Work to be completed.
Please repeat, from the entries that follow, the lines from the one containing "fri5_exc1: Barbell curl" through the one containing "- **CPU**: Varies" exactly, adding nothing.

Data excerpts.
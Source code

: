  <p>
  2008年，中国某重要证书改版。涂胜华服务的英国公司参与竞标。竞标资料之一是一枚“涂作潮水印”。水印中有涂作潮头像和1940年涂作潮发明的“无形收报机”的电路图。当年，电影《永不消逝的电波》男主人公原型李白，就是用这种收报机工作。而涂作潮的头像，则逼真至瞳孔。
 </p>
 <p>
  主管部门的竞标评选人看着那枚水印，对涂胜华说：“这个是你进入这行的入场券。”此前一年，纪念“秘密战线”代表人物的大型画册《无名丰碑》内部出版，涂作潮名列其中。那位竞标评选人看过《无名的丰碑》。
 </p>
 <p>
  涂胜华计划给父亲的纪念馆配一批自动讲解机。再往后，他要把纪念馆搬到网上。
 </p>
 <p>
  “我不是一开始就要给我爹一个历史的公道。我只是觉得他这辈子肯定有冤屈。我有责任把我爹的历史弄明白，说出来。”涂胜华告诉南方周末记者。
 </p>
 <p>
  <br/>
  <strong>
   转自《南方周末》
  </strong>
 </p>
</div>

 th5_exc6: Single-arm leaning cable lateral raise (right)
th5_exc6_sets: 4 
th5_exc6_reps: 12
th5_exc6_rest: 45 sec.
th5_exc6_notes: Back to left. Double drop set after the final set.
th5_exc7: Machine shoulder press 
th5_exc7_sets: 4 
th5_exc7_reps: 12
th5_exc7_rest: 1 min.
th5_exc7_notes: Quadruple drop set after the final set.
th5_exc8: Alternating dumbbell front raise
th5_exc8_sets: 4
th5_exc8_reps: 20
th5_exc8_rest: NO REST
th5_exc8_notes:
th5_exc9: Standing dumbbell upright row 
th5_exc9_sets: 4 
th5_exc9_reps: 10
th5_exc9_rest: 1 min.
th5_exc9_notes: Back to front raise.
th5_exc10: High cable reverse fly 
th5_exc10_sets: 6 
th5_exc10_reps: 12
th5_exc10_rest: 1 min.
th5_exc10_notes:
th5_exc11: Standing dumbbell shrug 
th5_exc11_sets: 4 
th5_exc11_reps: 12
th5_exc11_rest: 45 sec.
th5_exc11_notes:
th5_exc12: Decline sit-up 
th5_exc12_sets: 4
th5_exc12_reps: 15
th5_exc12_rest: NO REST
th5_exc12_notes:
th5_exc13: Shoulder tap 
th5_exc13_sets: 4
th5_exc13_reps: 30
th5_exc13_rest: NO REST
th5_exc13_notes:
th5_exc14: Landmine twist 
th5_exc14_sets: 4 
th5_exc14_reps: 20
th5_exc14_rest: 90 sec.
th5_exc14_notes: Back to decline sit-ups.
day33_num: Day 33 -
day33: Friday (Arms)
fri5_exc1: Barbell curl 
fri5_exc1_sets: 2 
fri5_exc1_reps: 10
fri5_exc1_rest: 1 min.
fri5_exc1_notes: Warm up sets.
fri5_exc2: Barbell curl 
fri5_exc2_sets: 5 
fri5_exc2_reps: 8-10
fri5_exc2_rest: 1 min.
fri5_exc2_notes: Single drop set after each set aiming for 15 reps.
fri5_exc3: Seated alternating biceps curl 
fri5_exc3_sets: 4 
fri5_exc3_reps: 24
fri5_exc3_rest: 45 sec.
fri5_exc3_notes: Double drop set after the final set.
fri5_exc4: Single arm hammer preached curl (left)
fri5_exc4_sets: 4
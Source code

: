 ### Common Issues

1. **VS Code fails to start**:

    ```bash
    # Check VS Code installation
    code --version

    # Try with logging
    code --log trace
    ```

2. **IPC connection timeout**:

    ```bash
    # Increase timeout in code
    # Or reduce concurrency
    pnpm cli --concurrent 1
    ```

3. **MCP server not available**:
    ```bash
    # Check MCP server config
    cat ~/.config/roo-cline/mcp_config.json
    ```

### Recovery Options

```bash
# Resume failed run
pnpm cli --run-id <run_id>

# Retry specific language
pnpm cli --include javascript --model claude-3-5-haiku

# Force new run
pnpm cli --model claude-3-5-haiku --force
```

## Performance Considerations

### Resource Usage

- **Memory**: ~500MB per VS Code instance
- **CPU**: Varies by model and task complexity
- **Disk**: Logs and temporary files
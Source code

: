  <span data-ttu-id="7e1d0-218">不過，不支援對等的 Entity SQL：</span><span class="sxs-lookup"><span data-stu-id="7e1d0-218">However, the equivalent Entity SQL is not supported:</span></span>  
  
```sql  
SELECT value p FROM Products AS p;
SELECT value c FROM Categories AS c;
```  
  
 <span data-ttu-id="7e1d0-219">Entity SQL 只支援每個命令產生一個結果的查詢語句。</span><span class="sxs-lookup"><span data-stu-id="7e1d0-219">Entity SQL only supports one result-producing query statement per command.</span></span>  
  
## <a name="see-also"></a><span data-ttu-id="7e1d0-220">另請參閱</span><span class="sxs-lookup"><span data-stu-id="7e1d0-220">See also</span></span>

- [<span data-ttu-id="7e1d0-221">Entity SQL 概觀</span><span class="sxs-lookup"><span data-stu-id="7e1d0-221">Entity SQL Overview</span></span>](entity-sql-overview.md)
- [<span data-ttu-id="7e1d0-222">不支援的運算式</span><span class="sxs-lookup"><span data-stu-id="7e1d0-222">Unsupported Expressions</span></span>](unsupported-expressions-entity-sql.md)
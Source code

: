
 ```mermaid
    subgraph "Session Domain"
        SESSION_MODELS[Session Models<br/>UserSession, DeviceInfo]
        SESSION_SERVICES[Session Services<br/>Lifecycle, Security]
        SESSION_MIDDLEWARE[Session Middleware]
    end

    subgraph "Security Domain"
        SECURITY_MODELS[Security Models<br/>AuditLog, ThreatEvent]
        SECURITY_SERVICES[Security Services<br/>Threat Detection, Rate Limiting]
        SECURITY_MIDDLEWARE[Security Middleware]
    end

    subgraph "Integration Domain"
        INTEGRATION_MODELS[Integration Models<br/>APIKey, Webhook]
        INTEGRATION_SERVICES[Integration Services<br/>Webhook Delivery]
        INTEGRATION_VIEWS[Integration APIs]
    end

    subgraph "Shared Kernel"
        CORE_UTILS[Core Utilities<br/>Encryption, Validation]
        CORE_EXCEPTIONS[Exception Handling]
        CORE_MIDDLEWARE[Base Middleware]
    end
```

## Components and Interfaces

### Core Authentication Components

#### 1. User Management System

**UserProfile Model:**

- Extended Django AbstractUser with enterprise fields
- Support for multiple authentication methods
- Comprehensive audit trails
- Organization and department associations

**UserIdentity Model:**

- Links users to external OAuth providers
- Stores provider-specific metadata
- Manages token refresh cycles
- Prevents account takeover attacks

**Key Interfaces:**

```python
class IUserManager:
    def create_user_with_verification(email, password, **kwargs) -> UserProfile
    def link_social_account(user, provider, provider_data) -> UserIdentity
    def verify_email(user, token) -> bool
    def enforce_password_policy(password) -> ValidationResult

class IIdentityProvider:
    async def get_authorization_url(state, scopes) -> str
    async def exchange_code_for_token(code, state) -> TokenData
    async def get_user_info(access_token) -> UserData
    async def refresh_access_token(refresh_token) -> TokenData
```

Answer to the problem.
fri5_exc1: Barbell curl 
fri5_exc1_sets: 2 
fri5_exc1_reps: 10
fri5_exc1_rest: 1 min.
fri5_exc1_notes: Warm up sets.
fri5_exc2: Barbell curl 
fri5_exc2_sets: 5 
fri5_exc2_reps: 8-10
fri5_exc2_rest: 1 min.
fri5_exc2_notes: Single drop set after each set aiming for 15 reps.
fri5_exc3: Seated alternating biceps curl 
fri5_exc3_sets: 4 
fri5_exc3_reps: 24
fri5_exc3_rest: 45 sec.
fri5_exc3_notes: Double drop set after the final set.
fri5_exc4: Single arm hammer preached curl (left)
fri5_exc4_sets: 4
Source code

: ### Common Issues

1. **VS Code fails to start**:

    ```bash
    # Check VS Code installation
    code --version

    # Try with logging
    code --log trace
    ```

2. **IPC connection timeout**:

    ```bash
    # Increase timeout in code
    # Or reduce concurrency
    pnpm cli --concurrent 1
    ```

3. **MCP server not available**:
    ```bash
    # Check MCP server config
    cat ~/.config/roo-cline/mcp_config.json
    ```

### Recovery Options

```bash
# Resume failed run
pnpm cli --run-id <run_id>

# Retry specific language
pnpm cli --include javascript --model claude-3-5-haiku

# Force new run
pnpm cli --model claude-3-5-haiku --force
```

## Performance Considerations

### Resource Usage

- **Memory**: ~500MB per VS Code instance
- **CPU**: Varies by model and task complexity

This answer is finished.